[Assignment] In the data below, find every line with the word "produit" and copy it out.

[Supplied entries]
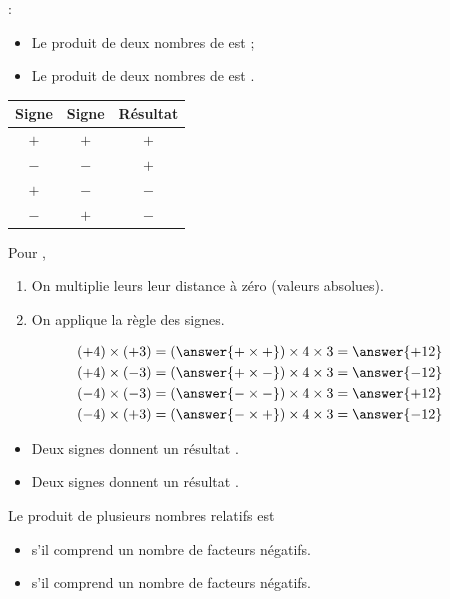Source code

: 
\begin{propbox}
 :
    \begin{itemize}
        \item Le produit de deux nombres de  est  ;
        \item Le produit de deux nombres de  est
            .
    \end{itemize}
    \begin{center}
        \begin{tabular}{c|c|c}
        Signe & Signe & Résultat \\ \hline
        $+$ & $+$ & $+$ \\
        $-$ & $-$ & $+$ \\
        $+$ & $-$ & $-$ \\
        $-$ & $+$ & $-$
        \end{tabular}
    \end{center}
\end{propbox}

\begin{propbox}
    Pour , 
    \begin{enumerate}
        \item On multiplie leurs leur distance à zéro (valeurs absolues).
        \item On applique la règle des signes. 
    \end{enumerate}
\end{propbox}


\begin{exemplebox}
    \begin{align*}
        (+4)\times(+3)&= (\answer{+\times+})\times4\times3 = \answer{+12} \\ 
        (+4)\times(-3)&= (\answer{+\times-})\times4\times3 = \answer{-12} \\
        (-4)\times(-3)&= (\answer{-\times-})\times4\times3 = \answer{+12} \\
        (-4)\times(+3)&= (\answer{-\times+})\times4\times3 = \answer{-12} 
    \end{align*}
\end{exemplebox}


\begin{attentionbox}
\begin{itemize}
    \item Deux signes  donnent un résultat .
    \item Deux signes  donnent un résultat .
\end{itemize}
\end{attentionbox}

\begin{propbox}
    Le produit de plusieurs nombres relatifs est 
    \begin{itemize}
        \item {} s'il comprend un nombre  de facteurs
            négatifs.
        \item {} s'il comprend un nombre  de facteurs négatifs.
    \end{itemize}
\end{propbox}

[Result]
        \item Le produit de deux nombres de  est  ;
        \item Le produit de deux nombres de  est
    Le produit de plusieurs nombres relatifs est 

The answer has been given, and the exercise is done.